In recent years multiculturalism has been a fiercely controversial topic in Germany. 1 in 5 people currently living in Germany comes from an immigrant background, quite a staggering number if you think about it. You would have thought that this would have led to a well-blended society in which Germans freely interact and get on with Turks, Poles and elsewhere. However this is unfortunately not the case, as even Angela Merkel confessed that “attempts to build a multicultural society have utterly failed.” Even though those comments were made in 2010, it is clear to see that they still apply. Surveys suggest that a considerable number of Germans are opposed to the idea of immigration, with 30% believing their country was being “overrun by foreigners.” This damning indictment points towards a lingering xenophobia in parts of Germany and which is being ignored. But what exactly is causing multiculturalism (which has been significant and far more successful in other European countries like England and France) to fail so drastically in Germany? Many believe that immigrants need to do more to integrate themselves properly into German culture.

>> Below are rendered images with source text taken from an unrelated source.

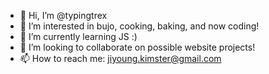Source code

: - 👋 Hi, I’m @typingtrex
- 👀 I’m interested in bujo, cooking, baking, and now coding!
- 🌱 I’m currently learning JS :)
- 💞️ I’m looking to collaborate on possible website projects!
- 📫 How to reach me: jiyoung.kimster@gmail.com

<!---
typingtrex/typingtrex is a ✨ special ✨ repository because its `README.md` (this file) appears on your GitHub profile.
You can click the Preview link to take a look at your changes.
--->
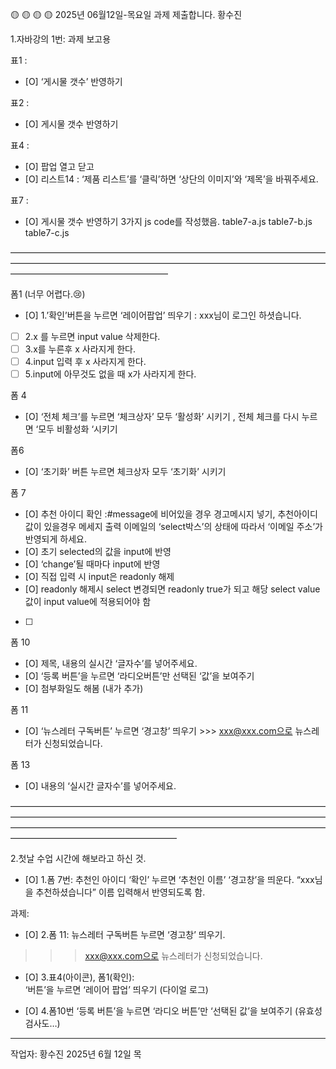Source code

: 🟡 🟡 🟡 🟡
2025년 06월12일-목요일 과제 제출합니다.
황수진


1.자바강의 1번: 과제 보고용

표1 : 
- [O] ‘게시물 갯수’ 반영하기

표2 :
- [O] 게시물 갯수 반영하기

표4 :  
- [O] 팝업 열고 닫고
- [O] 리스트14 : ‘제품 리스트’를 ‘클릭’하면 ‘상단의 이미지’와 ‘제목’을 바꿔주세요.

표7 : 
- [O] 게시물 갯수 반영하기
3가지 js code를 작성했음.
table7-a.js
table7-b.js
table7-c.js

——————————————————————————————————————————————————————————————————————————————————————————

폼1 (너무 어렵다.😢)
- [O] 1.’확인’버튼을 누르면 ‘레이어팝업’ 띄우기 : xxx님이 로그인 하셧습니다.
- [ ] 2.x 를 누르면 input value 삭제한다.
- [ ] 3.x를 누른후 x 사라지게 한다. 
- [ ] 4.input 입력 후 x 사라지게 한다.
- [ ] 5.input에 아무것도 없을 때 x가 사라지게 한다.

폼 4
- [O] ‘전체 체크’를 누르면 ‘체크상자’ 모두 ‘활성화’ 시키기 , 전체 체크를 다시 누르면 ‘모두 비활성화 ‘시키기

폼6
- [O] ‘초기화’ 버튼 누르면 체크상자 모두 ‘초기화’ 시키기


폼 7
- [O] 추천 아이디 확인 :#message에 비어있을 경우 경고메시지 넣기, 추천아이디값이 있을경우 메세지 출력
이메일의 ‘select박스’의 상태에 따라서 ‘이메일 주소’가 반영되게 하세요.
- [O] 초기 selected의 값을 input에 반영
- [O] ‘change’될 때마다 input에 반영
- [O] 직접 입력 시 input은 readonly 해제 
- [O] readonly 해제시 select 변경되면 readonly true가 되고 해당 select value값이 input value에 적용되어야 함
- [ ] 
폼 10
- [O] 제목, 내용의 실시간 ‘글자수’를 넣어주세요.
- [O] ‘등록 버튼’을 누르면 ‘라디오버튼’만 선택된 ‘값’을 보여주기
- [O] 첨부화일도 해봄 (내가 추가)

폼 11
- [O] ‘뉴스레터 구독버튼’ 누르면 ‘경고창’ 띄우기 >>> xxx@xxx.com으로 뉴스레터가 신청되었습니다.

폼 13
- [O] 내용의 ‘실시간 글자수’를 넣어주세요.

———————————————————————————————————————————————————————————————————————————————————————————————————————————————————————————————

2.첫날 수업 시간에 해보라고 하신 것.

- [O] 1.폼 7번: 추천인 아이디 ‘확인’ 누르면 ‘추천인 이름’ ‘경고창’을 띄운다.
“xxx님을 추천하셨습니다”
이름 입력해서 반영되도록 함.

과제:
- [O] 2.폼 11: 뉴스레터 구독버튼 누르면 ‘경고창’ 띄우기.
>>>xxx@xxx.com으로 뉴스레터가 신청되었습니다.

- [O] 3.표4(아이콘), 폼1(확인):  
‘버튼’을 누르면 ‘레이어 팝업’ 띄우기  (다이얼 로그)

- [O] 4.폼10번
‘등록 버튼’을 누르면 ‘라디오 버튼’만 ‘선택된 값’을 보여주기 
(유효성 검사도…)


------------------------------------------------
작업자: 황수진
2025년 6월 12일 목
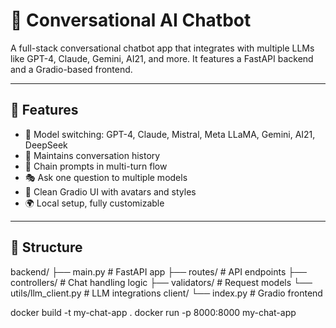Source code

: # 🤖 Conversational AI Chatbot

A full-stack conversational chatbot app that integrates with multiple LLMs like GPT-4, Claude, Gemini, AI21, and more. It features a FastAPI backend and a Gradio-based frontend.

---

## 🚀 Features

- 🔌 Model switching: GPT-4, Claude, Mistral, Meta LLaMA, Gemini, AI21, DeepSeek
- 🧠 Maintains conversation history
- 🔄 Chain prompts in multi-turn flow
- 🎭 Ask one question to multiple models
- 💬 Clean Gradio UI with avatars and styles
- 🌍 Local setup, fully customizable

---

## 📁 Structure
backend/ ├── main.py # FastAPI app 
        ├── routes/ # API endpoints 
        ├── controllers/ # Chat handling logic 
        ├── validators/ # Request models 
        └── utils/llm_client.py # LLM integrations 
    client/ 
          └── index.py # Gradio frontend


docker build -t my-chat-app .
docker run -p 8000:8000 my-chat-app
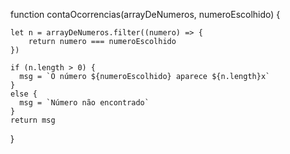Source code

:function contaOcorrencias(arrayDeNumeros, numeroEscolhido) {
    
    let n = arrayDeNumeros.filter((numero) => {
        return numero === numeroEscolhido
    })

    if (n.length > 0) {
      msg = `O número ${numeroEscolhido} aparece ${n.length}x`
    }
    else {
      msg = `Número não encontrado`
    }
    return msg
  }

As any language student would have studied in detail, it is absolutely key to learn the language in order to integrate oneself effectively, and there is evidence that this is not happening in Germany. A public debate occurred between former German president Christian Wulff and the Turkish president, Abdullah Gul, who claimed that Germany weren’t doing enough to help Turks, who form the largest ethnic minority in Germany, to integrate. Another reason for this failure is perhaps the differences in religion. Turks are generally Muslims, however a survey as recent as 2012 showed how differing their beliefs are to Christians, with 51% (of German Turks) believing that homosexuality was a sickness, while 62% prefer to maintain social contact only with fellow Turks. This is clearly problematic if immigrants are unwilling to integrate themselves with the natives and their culture, however the fault must not lie solely at their feet, and it is clear that Angela Merkel, or Joachim Gauck, the current president, need to do something to help the 16 million immigrants that live in their country.